The trade body for Scotland’s retail sector says the country’s business rates system is “no longer fit for purpose” and is urging reform ahead of next year’s Holyrood election.
In the first of a series of policy papers, published today, the Scottish Retail Consortium (SRC) says urgent action is needed to reduce store closures, support investment and protect jobs.
The paper, Holyrood 2016: Business Rates, proposes more frequent revaluations and relief for firms whose premises are being refurbished.
SRC also proposes administrative improvements, including standardised online billing.
It says the current system is in “serious need of fundamental reform” and calls for a thorough debate about how the next administration can raise growth and productivity.
Speaking on the eve of the document’s launch, SRC director David Lonsdale said: “The system is a tax on jobs and growth, undermining investment in property – especially in town centres and high streets.
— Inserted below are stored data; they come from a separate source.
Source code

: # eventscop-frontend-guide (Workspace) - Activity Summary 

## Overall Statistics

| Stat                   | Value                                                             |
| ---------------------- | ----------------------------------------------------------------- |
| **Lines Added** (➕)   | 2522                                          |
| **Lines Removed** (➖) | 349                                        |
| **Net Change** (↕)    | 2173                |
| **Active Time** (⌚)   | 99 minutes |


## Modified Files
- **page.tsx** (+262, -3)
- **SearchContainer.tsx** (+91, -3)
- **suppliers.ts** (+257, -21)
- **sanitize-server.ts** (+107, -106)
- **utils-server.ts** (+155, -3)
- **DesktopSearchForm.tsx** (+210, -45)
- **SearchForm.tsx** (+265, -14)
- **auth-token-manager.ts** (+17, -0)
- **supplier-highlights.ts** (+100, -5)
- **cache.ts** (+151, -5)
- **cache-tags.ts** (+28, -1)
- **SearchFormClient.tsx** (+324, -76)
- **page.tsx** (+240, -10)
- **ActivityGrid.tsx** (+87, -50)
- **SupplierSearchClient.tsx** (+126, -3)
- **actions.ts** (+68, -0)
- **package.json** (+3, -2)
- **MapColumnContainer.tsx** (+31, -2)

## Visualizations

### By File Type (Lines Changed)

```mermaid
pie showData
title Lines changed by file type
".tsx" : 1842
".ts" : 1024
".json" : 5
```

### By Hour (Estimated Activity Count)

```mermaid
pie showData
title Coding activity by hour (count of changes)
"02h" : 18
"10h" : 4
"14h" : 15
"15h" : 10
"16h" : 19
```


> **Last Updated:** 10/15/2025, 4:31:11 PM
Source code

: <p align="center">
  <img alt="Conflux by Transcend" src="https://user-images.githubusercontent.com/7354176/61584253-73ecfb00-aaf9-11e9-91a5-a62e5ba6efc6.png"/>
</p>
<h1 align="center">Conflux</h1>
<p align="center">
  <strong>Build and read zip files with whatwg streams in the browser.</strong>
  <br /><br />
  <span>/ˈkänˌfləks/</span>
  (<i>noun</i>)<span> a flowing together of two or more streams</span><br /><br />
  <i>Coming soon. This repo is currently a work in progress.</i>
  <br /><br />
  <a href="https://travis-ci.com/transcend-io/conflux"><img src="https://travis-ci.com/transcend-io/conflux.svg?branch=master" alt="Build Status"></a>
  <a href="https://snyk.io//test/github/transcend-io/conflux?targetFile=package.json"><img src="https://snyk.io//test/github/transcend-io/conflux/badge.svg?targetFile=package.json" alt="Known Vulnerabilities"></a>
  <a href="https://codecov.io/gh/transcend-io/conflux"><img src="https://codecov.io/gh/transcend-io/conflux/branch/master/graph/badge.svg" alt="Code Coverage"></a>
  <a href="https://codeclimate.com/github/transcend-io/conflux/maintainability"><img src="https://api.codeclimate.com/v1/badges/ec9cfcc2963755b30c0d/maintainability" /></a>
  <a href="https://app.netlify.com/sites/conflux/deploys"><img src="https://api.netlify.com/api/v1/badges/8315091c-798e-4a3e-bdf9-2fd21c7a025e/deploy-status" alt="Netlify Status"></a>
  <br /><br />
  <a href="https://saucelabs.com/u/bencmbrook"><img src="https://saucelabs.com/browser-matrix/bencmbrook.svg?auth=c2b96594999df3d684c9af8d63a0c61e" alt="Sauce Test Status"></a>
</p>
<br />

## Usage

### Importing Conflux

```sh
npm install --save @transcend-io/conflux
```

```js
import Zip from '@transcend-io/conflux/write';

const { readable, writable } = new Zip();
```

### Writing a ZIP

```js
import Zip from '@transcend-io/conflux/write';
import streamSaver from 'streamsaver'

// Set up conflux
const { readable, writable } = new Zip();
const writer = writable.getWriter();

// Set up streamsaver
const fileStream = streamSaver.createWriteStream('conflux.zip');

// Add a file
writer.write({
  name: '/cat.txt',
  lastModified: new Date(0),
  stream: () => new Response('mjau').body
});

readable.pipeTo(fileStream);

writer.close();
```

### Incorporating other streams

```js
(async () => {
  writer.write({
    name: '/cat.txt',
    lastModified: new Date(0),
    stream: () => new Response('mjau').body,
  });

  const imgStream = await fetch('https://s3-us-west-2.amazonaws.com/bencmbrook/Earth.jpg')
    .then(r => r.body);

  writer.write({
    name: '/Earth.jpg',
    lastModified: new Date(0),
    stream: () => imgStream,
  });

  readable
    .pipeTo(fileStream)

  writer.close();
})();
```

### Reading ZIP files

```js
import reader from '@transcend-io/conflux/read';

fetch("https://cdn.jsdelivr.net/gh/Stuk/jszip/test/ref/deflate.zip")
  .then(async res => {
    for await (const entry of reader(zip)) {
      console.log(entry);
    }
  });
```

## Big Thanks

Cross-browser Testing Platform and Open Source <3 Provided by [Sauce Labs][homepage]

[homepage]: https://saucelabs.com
“There is no greater pressing issue for the retail industry in Scotland than the prohibitive burden of business rates, which has moved in the eyes of many retailers from an irritation to mission critical.”
Rates paid by Scottish retailers increased by 30% between 2009 and 2014, but the number of shops dropped by 1,800, according to SRC.
Colin Borland, head of external affairs for the Federation of Small Businesses in Scotland, said rates were a “bone of contention” for big retailers and the hospitality and tourism sector.
Mr Borland added: “We need to sketch out realistic alternative to the rates system over the next five years to work out who the winners and losers would be and what a fairer system would look like.”
Deputy First Minister John Swinney said: “We deliver a business tax that is already the most competitive in the UK.”